Actuellement, le Suisse teste l’inédite KTM GTX, dont Sportec détient l’importation exclusive. De même, à l’avenir, on pourra voir également Fässler à Hinwil. Une sorte de retour aux sources pour celui qui, il y a une vingtaine d’années, avait déjà fait un passage chez Sauber (pour développer le set-up du cockpit ainsi que le siège baquet). Dorénavant, l’homme sera pilote de développement sur le nouveau simulateur de Formule 1 d’Alfa Romeo Racing. «Une mission exigeante, qui me fait honneur et me procure énormément de plaisir.» Le Schwytzois est très heureux que la transition entre sa carrière de pilote de course et sa nouvelle vie professionnelle se fasse aussi harmonieusement: «Je ne pouvais pas rêver meilleure situation pour continuer à faire valoir mon expérience de pilote de course.»
Une nouvelle gestion de son temps
Si les nombreux succès de Marcel Fässler ont prouvé que le Suisse pouvait maîtriser le chrono sur la piste, le prochain défi à relever sera, sans aucun doute, la manière de gérer ses différentes activités avec le temps dont il dispose: «En premier lieu, je vais devoir apprendre à organiser ma vie professionnelle avec mes différents emplois ainsi que mes nombreux mandats. L’expérience me manque encore un peu à ce niveau», rétorque-t-il d’un air goguenard. Avant d’ajouter: «On peut toujours faire beaucoup de choses, mais le plus important consiste à ne pas se disperser, autrement dit, à ne pas perdre de vue l’essentiel. A l’avenir, je veux continuer à faire les choses de manière réfléchie et correcte. Pour cela, je vais devoir apprendre à mieux gérer mon temps. Le tout, sans jamais oublier ma famille en cours de route.» Après une longue carrière de pilote de course couronnée de succès, sa femme Isabel et ses quatre filles Shana, Elin, Yael et Delia vont donc devenir la priorité n°1 de Marcel Fässler, «Par amour, elles ont dû renoncer à beaucoup de choses. Aujourd’hui, c’est à mon tour de leur rendre ce qu’elles m’ont donné.» Mais, tout de même, être pilote de course, cela ne lui manquera pas un tout petit peu? «Certainement! En fait, ce seront avant tout les gens qui me manqueront. Surtout les personnes avec qui j’ai appris à travaillé, et qui sont, au fil des ans, devenues des amis. Les gens avec qui j’ai travaillé et partagé des émotions, déclare Marcel Fässler. Mais le contact avec ces personnes ne sera pas rompu juste parce que je ne fais plus de course.» Par ailleurs, le Suisse a toujours apprécié voyager, «notamment sur les courses en Amérique». Cela m’a toujours convenu, car le sport automobile se vit autour d’un circuit de course. Mais, bien sûr, j’ai aussi assisté à des courses dans des endroits où le sport automobile n’est que très peu présent dans le quotidien des gens. D’ailleurs, «ces endroits étaient ennuyeux, c’est pourquoi je rentrais toujours chez moi aussi vite que possible», plaisante le Suisse.
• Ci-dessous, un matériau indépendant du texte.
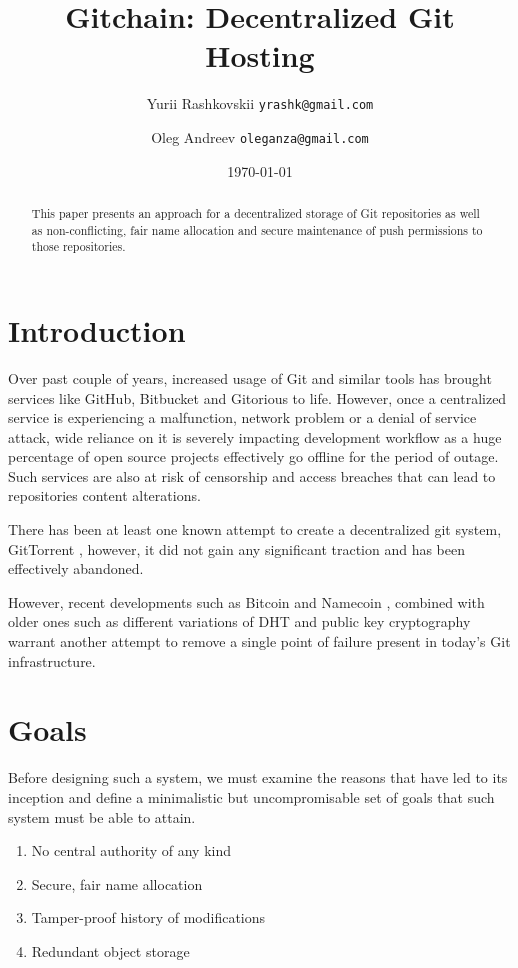 \documentclass[a4paper]{article}
\title{Gitchain: Decentralized Git Hosting}
\author{Yurii Rashkovskii \texttt{yrashk@gmail.com}\and Oleg Andreev \texttt{oleganza@gmail.com}}
\date{\today}
\begin{document}
\maketitle

\begin{abstract}
This paper presents an approach for a decentralized storage of Git repositories as well as non-conflicting, fair name allocation and secure maintenance of push permissions to those repositories.
\end{abstract}

\section{Introduction}

Over past couple of years, increased usage of Git and similar tools has brought services like GitHub, Bitbucket and Gitorious to life. However, once a centralized service is experiencing a malfunction, network problem or a denial of service attack, wide reliance on it is severely impacting development workflow as a huge percentage of open source projects effectively go offline for the period of outage. Such services are also at risk of censorship and access breaches that can lead to repositories content alterations.

There has been at least one known attempt to create a decentralized git system, GitTorrent \cite{fonseca06}, however, it did not gain any significant traction and has been effectively abandoned.

However, recent developments such as Bitcoin \cite{bitcoin} and Namecoin \cite{namecoin}, combined with older ones such as different variations of DHT and public key cryptography warrant another attempt to remove a single point of failure present in today's Git infrastructure.

\section{Goals}

Before designing such a system, we must examine the reasons that have led to its inception and define a minimalistic but
uncompromisable set of goals that such system must be able to attain.

\begin{enumerate}
\item No central authority of any kind
\item Secure, fair name allocation
\item Tamper-proof history of modifications
\item Redundant object storage
\end{enumerate}
\end{document}
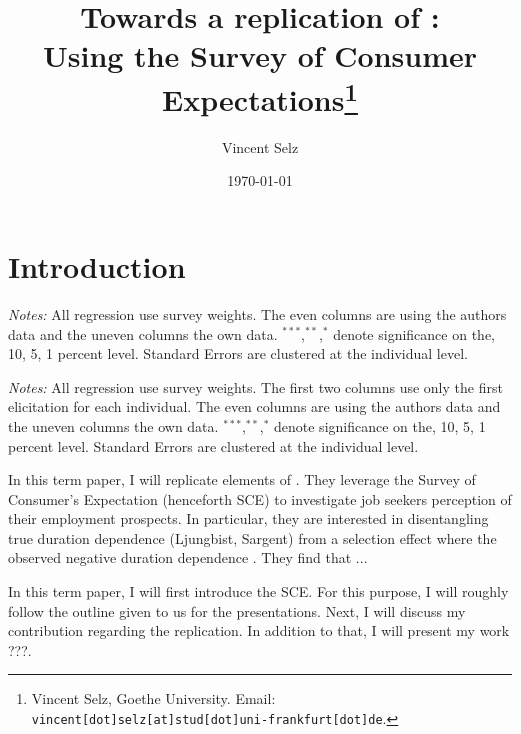 \documentclass[11pt,a4paper,leqno]{article}
\title{Towards a replication of \textcite{MST2021}:  \\ Using the Survey of Consumer Expectations\thanks{Vincent Selz, Goethe University. Email: \texttt{vincent[dot]selz[at]stud[dot]uni-frankfurt[dot]de}. } }
\author{Vincent Selz}
\date{
	\today
}
\begin{document}
\maketitle


\clearpage
\section{Introduction}




\begin{center}
	\tiny

\textit{Notes:} All regression use survey weights. The even columns are using the authors data and the uneven columns the own data. $^{{***}}$,$^{{**}}$,$^{{*}}$ denote significance on the, 10, 5, 1 percent level. Standard Errors are clustered at the individual level.
\end{center}


\begin{center}
	\tiny
	
	\textit{Notes:} All regression use survey weights. The first two columns use only the first elicitation for each individual. The even columns are using the authors data and the uneven columns the own data. $^{{***}}$,$^{{**}}$,$^{{*}}$ denote significance on the, 10, 5, 1 percent level. Standard Errors are clustered at the individual level.
\end{center}

\begin{center}
	
\end{center}


In this term paper, I will replicate elements of \textcite{MST2021}. They leverage the Survey of Consumer's Expectation (henceforth SCE) to investigate job seekers perception of their employment prospects. In particular, they are interested in disentangling true duration dependence (Ljungbist, Sargent) from a selection effect where the observed negative duration dependence . They find that ... 

In this term paper, I will first introduce the SCE. For this purpose, I will roughly follow the outline given to us for the presentations. Next, I will discuss my contribution regarding the replication. In addition to that, I will present my work ???. 
\end{document}
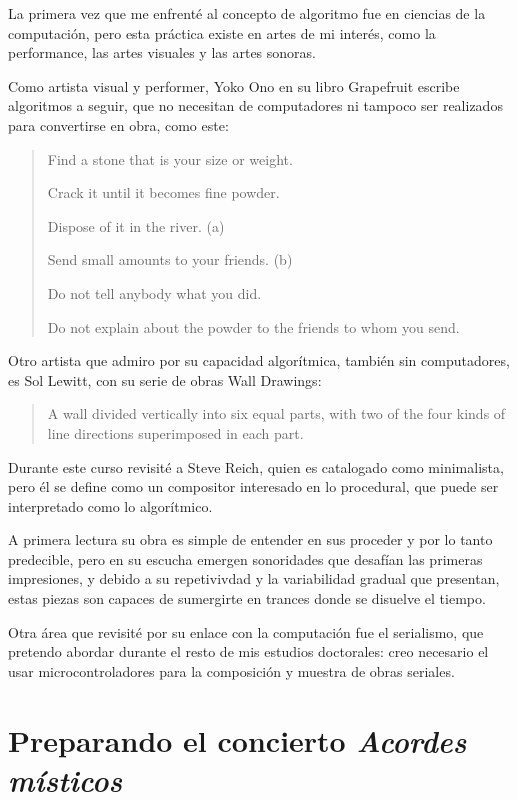 \documentclass{article}
\begin{document}
La primera vez que me enfrenté al concepto de algoritmo fue en ciencias de la computación, pero esta práctica existe en artes de mi interés, como la performance, las artes visuales y las artes sonoras.

Como artista visual y performer, Yoko Ono en su libro Grapefruit escribe algoritmos a seguir, que no necesitan de computadores ni tampoco ser realizados para convertirse en obra, como este:

\begin{quote}
  Find a stone that is your size or weight.
  
  Crack it until it becomes fine powder.
  
  Dispose of it in the river. (a)

  Send small amounts to your friends. (b)

  Do not tell anybody what you did.

  Do not explain about the powder to the friends to whom you send.\cite{grapefruitYokoOno}
\end{quote}

Otro artista que admiro por su capacidad algorítmica, también sin computadores, es Sol Lewitt, con su serie de obras Wall Drawings:

\begin{quote}
    A wall divided vertically into six equal parts, with two of the four kinds of line directions superimposed in each part.\cite{wallDrawingsSolLewitt}
\end{quote}

Durante este curso revisité a Steve Reich, quien es catalogado como minimalista, pero él se define como un compositor interesado en lo procedural, que puede ser interpretado como lo algorítmico.

A primera lectura su obra es simple de entender en sus proceder y por lo tanto predecible, pero en su escucha emergen sonoridades que desafían las primeras impresiones, y debido a su repetivivdad y la variabilidad gradual que presentan, estas piezas son capaces de sumergirte en trances donde se disuelve el tiempo.

Otra área que revisité por su enlace con la computación fue el serialismo, que pretendo abordar durante el resto de mis estudios doctorales: creo necesario el usar microcontroladores para la composición y muestra de obras seriales.

\clearpage

\section{Preparando el concierto \textit{Acordes místicos}}
\end{document}
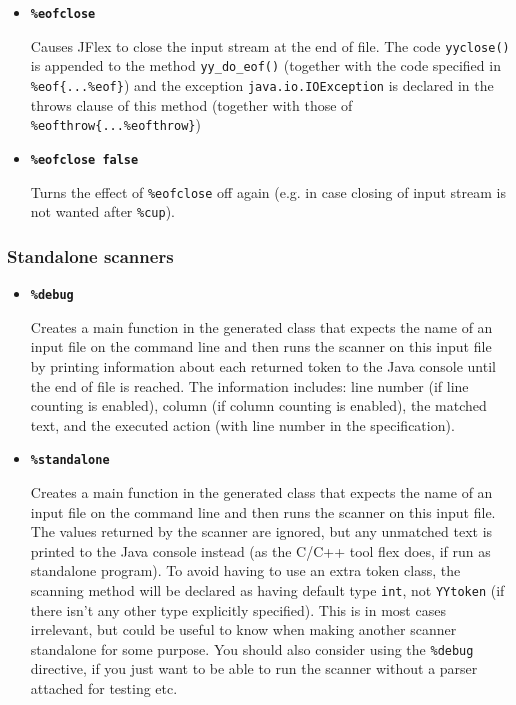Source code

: \documentclass[11pt]{scrartcl}
\begin{document}
\begin{itemize}
\label{eofclose}
\item{\bfseries \texttt{\%eofclose}}
  
  Causes JFlex to close the input stream at the end of file. The code
  \texttt{yyclose()} is appended to the method \texttt{yy\_do\_eof()}
  (together with the code specified in \verb+%eof{...%eof}+) and
  the exception \texttt{java.io.IOException} is declared in the throws
  clause of this method (together with those of 
  \verb+%eofthrow{...%eofthrow}+)


\item{\bfseries \texttt{\%eofclose false}}
  
  Turns the effect of \texttt{\%eofclose} off again (e.g. in case closing of
  input stream is not wanted after \texttt{\%cup}).

\end{itemize}

\subsubsection{Standalone scanners}\label{Standalone}
\begin{itemize}
\item
{\bfseries \texttt{\%debug}}

Creates a main function in the generated class that expects the name
of an input file on the command line and then runs the scanner on this
input file by printing information about each returned token to the Java 
console until the end of file is reached. The information includes:
line number (if line counting is enabled), column (if column counting is enabled),
the matched text, and the executed action (with line number in the specification).
 
\item
{\bfseries \texttt{\%standalone}}

Creates a main function in the generated class that expects the name
of an input file on the command line and then runs the scanner on this
input file. The values returned by the scanner are ignored, but any unmatched
text is printed to the Java console instead (as the C/C++ tool flex does, if
run as standalone program). To avoid having to use an extra token class, the
scanning method will be declared as having default type \texttt{int}, not \texttt{YYtoken}
(if there isn't any other type explicitly specified).
This is in most cases irrelevant, but could be useful to know when making
another scanner standalone for some purpose. You should also consider using
the \texttt{\%debug} directive, if you just want to be able to run the scanner
without a parser attached for testing etc.

\end{itemize}
\end{document}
Assister à des courses en tant que fan
Cela dit, Marcel Fässler ne devrait pas arrêter de voyager de sitôt, ne serait-ce que pour assister à des compétitions en tant que spectateur: «Il y a certaines courses, par exemple les 500 Miles d’Indianapolis ou les 24 Heures du Nürburgring, que j’aimerais bien vivre en tant que fan.» Les 24 Heures du Mans aussi? «Qui sait? Mais il y a une chose dont je suis sûr,…», martèle le pilote de course retraité et fan de moto: «…le TT sur l’île de Man, je veux impérativement voir ça un jour! Tout amoureux de la course doit, au moins une fois dans sa vie, aller là-bas afin d’assister en vrai à cette course de dingues.»